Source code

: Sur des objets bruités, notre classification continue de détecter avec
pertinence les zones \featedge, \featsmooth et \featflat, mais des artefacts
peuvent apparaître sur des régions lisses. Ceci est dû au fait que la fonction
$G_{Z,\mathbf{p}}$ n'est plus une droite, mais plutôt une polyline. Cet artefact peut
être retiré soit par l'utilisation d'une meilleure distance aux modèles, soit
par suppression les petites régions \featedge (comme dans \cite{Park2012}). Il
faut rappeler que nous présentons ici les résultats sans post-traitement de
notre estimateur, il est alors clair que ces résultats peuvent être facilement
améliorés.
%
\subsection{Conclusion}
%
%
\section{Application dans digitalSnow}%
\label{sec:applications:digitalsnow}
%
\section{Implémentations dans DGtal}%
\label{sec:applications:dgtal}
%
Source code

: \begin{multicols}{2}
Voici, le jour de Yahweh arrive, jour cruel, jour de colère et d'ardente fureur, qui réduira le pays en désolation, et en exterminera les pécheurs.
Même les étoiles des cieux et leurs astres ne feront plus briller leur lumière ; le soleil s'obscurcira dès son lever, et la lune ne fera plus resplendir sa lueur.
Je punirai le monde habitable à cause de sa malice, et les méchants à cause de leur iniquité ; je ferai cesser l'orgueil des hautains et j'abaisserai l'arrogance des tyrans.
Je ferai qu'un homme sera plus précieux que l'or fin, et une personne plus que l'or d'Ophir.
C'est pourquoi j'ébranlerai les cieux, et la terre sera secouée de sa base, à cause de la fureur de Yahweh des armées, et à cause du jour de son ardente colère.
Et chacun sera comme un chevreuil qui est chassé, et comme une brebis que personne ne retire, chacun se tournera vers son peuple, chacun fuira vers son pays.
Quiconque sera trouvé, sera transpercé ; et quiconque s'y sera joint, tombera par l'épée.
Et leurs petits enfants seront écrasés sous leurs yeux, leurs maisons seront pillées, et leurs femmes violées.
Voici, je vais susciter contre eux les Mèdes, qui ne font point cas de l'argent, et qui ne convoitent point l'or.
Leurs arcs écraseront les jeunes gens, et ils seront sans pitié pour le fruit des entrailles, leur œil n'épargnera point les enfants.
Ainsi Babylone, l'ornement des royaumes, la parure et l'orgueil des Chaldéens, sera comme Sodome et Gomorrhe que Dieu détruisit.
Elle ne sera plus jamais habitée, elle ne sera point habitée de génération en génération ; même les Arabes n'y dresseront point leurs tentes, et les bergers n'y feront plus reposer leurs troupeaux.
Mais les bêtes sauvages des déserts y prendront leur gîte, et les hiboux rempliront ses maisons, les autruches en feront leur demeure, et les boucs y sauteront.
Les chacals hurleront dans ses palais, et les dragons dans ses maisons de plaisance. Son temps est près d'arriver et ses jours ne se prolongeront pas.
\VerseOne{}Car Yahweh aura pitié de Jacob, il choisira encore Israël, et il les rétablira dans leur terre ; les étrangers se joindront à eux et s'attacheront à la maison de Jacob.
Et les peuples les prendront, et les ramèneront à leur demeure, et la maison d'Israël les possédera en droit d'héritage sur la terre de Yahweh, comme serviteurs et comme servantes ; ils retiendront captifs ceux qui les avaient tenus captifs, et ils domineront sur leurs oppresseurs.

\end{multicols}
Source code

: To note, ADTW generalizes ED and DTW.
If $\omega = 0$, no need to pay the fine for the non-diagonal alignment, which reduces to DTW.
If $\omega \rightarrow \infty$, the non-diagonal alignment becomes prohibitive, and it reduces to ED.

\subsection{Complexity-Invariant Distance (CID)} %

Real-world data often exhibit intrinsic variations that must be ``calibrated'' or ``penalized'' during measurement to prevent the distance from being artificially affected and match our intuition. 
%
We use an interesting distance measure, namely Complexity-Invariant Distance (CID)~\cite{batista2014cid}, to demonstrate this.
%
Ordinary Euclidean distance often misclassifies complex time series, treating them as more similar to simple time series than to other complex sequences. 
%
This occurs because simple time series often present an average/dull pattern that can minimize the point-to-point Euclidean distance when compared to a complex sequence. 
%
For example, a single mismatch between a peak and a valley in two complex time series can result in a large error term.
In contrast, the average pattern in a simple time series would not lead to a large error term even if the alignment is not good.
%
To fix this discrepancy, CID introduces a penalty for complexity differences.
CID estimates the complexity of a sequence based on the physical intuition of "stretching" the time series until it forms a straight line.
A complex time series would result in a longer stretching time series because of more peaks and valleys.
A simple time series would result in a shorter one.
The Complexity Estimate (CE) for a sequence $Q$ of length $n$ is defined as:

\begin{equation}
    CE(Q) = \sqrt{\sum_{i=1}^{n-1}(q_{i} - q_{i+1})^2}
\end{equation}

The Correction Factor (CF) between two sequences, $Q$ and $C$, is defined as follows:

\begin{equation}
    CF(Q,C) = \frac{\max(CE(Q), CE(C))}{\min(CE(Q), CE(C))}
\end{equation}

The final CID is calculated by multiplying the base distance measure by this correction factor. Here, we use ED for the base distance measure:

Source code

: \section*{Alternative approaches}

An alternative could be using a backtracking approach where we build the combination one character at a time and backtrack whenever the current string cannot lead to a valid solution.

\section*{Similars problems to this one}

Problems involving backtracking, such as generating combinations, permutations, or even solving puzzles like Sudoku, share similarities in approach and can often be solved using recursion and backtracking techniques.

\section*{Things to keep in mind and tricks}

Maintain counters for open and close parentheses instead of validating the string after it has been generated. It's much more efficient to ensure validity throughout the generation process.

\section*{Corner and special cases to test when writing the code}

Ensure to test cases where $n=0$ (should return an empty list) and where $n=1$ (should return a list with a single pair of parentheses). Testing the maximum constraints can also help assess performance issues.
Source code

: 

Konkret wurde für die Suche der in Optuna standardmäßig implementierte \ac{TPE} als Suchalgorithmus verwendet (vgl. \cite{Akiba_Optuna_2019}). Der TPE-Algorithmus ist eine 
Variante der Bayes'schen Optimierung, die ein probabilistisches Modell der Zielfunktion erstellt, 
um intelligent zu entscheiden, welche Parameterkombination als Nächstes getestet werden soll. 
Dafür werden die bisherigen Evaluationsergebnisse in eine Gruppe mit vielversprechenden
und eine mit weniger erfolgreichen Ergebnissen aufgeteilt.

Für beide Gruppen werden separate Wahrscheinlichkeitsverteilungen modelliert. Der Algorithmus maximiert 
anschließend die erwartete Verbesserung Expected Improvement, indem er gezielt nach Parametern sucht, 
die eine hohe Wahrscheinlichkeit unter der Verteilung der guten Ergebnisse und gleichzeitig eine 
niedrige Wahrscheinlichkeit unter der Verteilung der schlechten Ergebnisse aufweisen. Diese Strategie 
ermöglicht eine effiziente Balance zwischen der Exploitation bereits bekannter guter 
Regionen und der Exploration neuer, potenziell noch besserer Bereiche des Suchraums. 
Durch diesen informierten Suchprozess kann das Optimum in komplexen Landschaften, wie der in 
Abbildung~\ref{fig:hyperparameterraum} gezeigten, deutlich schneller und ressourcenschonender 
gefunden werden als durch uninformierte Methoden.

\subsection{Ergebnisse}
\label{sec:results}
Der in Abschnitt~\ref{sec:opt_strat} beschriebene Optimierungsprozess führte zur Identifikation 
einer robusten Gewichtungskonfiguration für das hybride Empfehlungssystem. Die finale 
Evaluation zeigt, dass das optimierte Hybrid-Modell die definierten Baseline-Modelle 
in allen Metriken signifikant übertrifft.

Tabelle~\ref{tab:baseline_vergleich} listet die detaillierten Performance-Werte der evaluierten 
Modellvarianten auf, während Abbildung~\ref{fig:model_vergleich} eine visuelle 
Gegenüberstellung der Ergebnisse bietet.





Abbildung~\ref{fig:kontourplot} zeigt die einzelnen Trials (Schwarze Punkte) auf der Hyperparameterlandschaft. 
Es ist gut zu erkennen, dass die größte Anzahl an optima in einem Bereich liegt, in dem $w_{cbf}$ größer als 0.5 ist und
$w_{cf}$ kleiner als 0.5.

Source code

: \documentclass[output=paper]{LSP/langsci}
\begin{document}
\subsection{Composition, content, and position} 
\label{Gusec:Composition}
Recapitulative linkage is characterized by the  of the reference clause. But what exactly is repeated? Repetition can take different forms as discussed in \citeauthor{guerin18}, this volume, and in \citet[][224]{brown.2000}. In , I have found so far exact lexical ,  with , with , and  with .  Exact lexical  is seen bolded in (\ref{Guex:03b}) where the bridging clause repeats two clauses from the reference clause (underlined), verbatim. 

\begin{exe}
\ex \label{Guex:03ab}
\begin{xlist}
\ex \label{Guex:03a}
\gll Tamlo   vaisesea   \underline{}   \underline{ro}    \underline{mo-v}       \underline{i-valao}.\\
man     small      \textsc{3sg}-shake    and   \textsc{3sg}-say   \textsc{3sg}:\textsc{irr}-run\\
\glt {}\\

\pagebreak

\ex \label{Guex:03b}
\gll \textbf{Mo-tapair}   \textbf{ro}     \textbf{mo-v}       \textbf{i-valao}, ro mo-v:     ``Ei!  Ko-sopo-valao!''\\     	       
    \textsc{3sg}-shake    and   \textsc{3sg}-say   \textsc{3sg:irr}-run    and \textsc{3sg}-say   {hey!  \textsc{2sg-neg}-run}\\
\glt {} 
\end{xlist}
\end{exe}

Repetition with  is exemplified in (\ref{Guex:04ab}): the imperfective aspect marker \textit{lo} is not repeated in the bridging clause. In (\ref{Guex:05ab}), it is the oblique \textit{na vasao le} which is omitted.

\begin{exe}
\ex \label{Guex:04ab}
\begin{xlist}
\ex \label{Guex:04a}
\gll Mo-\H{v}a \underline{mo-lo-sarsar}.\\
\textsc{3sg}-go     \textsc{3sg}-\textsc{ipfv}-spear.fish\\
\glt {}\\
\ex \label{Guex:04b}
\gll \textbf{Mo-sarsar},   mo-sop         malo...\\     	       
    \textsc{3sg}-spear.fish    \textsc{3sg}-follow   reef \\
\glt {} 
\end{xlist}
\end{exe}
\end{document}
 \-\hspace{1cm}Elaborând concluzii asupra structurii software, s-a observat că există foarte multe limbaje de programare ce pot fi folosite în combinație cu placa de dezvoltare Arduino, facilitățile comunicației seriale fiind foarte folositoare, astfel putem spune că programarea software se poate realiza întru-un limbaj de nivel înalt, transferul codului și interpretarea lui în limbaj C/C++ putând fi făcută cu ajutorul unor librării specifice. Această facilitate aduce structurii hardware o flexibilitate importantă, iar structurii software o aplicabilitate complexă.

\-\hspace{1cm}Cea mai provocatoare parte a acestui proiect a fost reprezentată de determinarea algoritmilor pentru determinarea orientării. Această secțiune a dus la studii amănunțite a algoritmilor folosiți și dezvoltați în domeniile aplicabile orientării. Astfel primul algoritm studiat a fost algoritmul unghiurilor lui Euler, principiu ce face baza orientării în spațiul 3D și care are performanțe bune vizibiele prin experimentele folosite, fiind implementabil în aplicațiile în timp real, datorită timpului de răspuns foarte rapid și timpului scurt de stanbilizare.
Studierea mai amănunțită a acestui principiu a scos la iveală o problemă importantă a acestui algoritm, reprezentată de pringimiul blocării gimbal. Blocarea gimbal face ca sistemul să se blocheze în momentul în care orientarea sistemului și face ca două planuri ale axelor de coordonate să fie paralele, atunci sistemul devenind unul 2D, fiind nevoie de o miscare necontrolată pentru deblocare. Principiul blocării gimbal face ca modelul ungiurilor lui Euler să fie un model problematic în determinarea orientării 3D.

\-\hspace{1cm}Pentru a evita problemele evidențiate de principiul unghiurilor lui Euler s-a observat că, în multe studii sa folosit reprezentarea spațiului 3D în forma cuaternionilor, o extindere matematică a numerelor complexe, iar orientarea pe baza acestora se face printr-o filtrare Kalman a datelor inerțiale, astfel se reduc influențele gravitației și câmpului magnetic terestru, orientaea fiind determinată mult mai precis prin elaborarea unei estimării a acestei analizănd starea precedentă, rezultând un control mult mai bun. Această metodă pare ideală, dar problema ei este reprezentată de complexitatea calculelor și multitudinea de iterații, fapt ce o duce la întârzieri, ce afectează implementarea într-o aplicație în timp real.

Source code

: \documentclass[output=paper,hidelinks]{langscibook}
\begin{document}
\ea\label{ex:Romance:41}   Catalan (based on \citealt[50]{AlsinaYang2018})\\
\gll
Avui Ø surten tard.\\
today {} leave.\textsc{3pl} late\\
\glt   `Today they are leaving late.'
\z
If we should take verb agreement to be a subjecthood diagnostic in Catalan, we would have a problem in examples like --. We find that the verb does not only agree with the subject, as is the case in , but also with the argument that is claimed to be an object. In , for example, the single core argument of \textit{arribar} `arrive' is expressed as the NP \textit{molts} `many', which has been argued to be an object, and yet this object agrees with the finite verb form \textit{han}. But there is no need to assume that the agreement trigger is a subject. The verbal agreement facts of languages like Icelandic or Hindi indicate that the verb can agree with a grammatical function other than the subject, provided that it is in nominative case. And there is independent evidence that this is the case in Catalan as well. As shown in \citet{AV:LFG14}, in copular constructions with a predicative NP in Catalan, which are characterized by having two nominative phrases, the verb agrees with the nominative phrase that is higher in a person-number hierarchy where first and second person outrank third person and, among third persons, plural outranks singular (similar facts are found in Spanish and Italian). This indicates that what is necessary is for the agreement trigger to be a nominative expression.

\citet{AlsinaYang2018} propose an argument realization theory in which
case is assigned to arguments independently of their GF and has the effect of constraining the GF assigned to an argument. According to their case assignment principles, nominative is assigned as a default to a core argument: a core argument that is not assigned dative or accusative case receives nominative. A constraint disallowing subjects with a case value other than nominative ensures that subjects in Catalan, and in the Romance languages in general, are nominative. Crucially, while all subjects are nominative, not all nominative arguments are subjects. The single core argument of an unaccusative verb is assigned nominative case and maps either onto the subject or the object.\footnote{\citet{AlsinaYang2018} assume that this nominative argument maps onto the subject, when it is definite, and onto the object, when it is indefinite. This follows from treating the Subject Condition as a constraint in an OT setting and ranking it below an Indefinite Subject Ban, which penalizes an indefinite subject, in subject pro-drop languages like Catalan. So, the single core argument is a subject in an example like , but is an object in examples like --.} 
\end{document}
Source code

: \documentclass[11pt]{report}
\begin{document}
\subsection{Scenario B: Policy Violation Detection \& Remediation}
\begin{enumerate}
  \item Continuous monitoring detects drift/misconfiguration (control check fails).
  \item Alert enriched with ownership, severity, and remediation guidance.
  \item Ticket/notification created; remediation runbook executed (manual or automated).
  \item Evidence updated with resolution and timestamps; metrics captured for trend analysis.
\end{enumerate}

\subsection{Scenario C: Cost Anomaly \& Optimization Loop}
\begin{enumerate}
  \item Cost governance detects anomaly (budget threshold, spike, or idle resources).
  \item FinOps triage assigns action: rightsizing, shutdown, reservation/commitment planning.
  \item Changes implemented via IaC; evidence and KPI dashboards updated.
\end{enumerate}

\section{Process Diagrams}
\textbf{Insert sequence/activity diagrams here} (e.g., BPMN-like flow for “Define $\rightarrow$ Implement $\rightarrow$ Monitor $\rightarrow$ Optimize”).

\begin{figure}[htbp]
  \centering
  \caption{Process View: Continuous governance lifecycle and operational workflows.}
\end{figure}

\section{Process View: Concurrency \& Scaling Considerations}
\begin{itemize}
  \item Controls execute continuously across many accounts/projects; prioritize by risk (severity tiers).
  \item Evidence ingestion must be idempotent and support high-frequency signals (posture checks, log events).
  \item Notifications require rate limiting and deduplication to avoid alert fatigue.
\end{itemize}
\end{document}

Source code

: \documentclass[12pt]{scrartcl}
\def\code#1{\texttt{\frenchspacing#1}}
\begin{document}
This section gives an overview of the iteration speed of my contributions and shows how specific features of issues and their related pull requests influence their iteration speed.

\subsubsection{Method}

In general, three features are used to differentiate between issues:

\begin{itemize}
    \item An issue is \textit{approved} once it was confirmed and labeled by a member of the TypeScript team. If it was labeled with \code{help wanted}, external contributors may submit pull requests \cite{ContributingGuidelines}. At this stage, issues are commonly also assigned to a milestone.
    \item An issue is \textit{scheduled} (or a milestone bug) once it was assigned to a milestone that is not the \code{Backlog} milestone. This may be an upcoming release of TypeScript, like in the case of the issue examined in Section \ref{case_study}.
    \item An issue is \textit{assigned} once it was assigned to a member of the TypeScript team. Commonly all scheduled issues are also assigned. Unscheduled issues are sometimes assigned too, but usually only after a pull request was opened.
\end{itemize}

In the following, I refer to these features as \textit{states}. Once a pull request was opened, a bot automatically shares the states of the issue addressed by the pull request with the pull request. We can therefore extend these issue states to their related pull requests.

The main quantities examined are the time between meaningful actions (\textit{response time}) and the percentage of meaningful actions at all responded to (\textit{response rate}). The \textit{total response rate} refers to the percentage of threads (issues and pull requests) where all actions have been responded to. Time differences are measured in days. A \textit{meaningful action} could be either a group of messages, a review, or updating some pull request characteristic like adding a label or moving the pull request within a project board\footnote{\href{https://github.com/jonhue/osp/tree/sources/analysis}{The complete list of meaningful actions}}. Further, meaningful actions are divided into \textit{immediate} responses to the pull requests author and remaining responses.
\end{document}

*****

### [Assignment]
Every line above with the word "fureur" is to be copied out.

### [Output of the exercise]
Voici, le jour de Yahweh arrive, jour cruel, jour de colère et d'ardente fureur, qui réduira le pays en désolation, et en exterminera les pécheurs.
C'est pourquoi j'ébranlerai les cieux, et la terre sera secouée de sa base, à cause de la fureur de Yahweh des armées, et à cause du jour de son ardente colère.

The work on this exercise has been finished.